▶ _TASK TO COMPLETE_
Every line in the records below with the string "repetitions" needs to be copied out.

▶ _MATERIAL TO PROCESS_
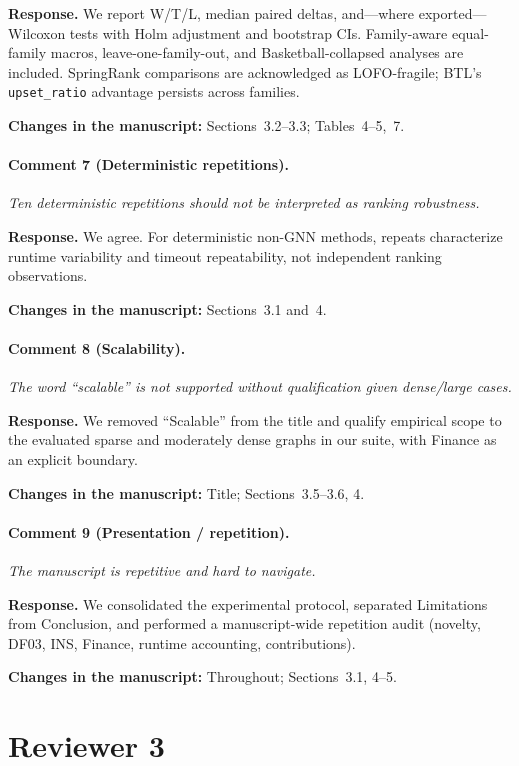 \documentclass[11pt]{article}
\newcommand{\commentbox}[1]{\par\textit{#1}\par\medskip}
\newcommand{\changes}[1]{\textbf{Changes in the manuscript:} #1\par\medskip}
\begin{document}
\noindent\textbf{Response.}
We report W/T/L, median paired deltas, and---where exported---Wilcoxon tests with Holm adjustment and bootstrap CIs. Family-aware equal-family macros, leave-one-family-out, and Basketball-collapsed analyses are included. SpringRank comparisons are acknowledged as LOFO-fragile; BTL's \texttt{upset\_ratio} advantage persists across families.

\changes{Sections~3.2--3.3; Tables~4--5,~7.}

\paragraph{Comment 7 (Deterministic repetitions).}
\commentbox{Ten deterministic repetitions should not be interpreted as ranking robustness.}

\noindent\textbf{Response.}
We agree. For deterministic non-GNN methods, repeats characterize runtime variability and timeout repeatability, not independent ranking observations.

\changes{Sections~3.1 and~4.}

\paragraph{Comment 8 (Scalability).}
\commentbox{The word ``scalable'' is not supported without qualification given dense/large cases.}

\noindent\textbf{Response.}
We removed ``Scalable'' from the title and qualify empirical scope to the evaluated sparse and moderately dense graphs in our suite, with Finance as an explicit boundary.

\changes{Title; Sections~3.5--3.6, 4.}

\paragraph{Comment 9 (Presentation / repetition).}
\commentbox{The manuscript is repetitive and hard to navigate.}

\noindent\textbf{Response.}
We consolidated the experimental protocol, separated Limitations from Conclusion, and performed a manuscript-wide repetition audit (novelty, DF03, INS, Finance, runtime accounting, contributions).

\changes{Throughout; Sections~3.1, 4--5.}

\section*{Reviewer 3}
\end{document}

▶ _RESPONSE BELOW_
\paragraph{Comment 7 (Deterministic repetitions).}
\commentbox{Ten deterministic repetitions should not be interpreted as ranking robustness.}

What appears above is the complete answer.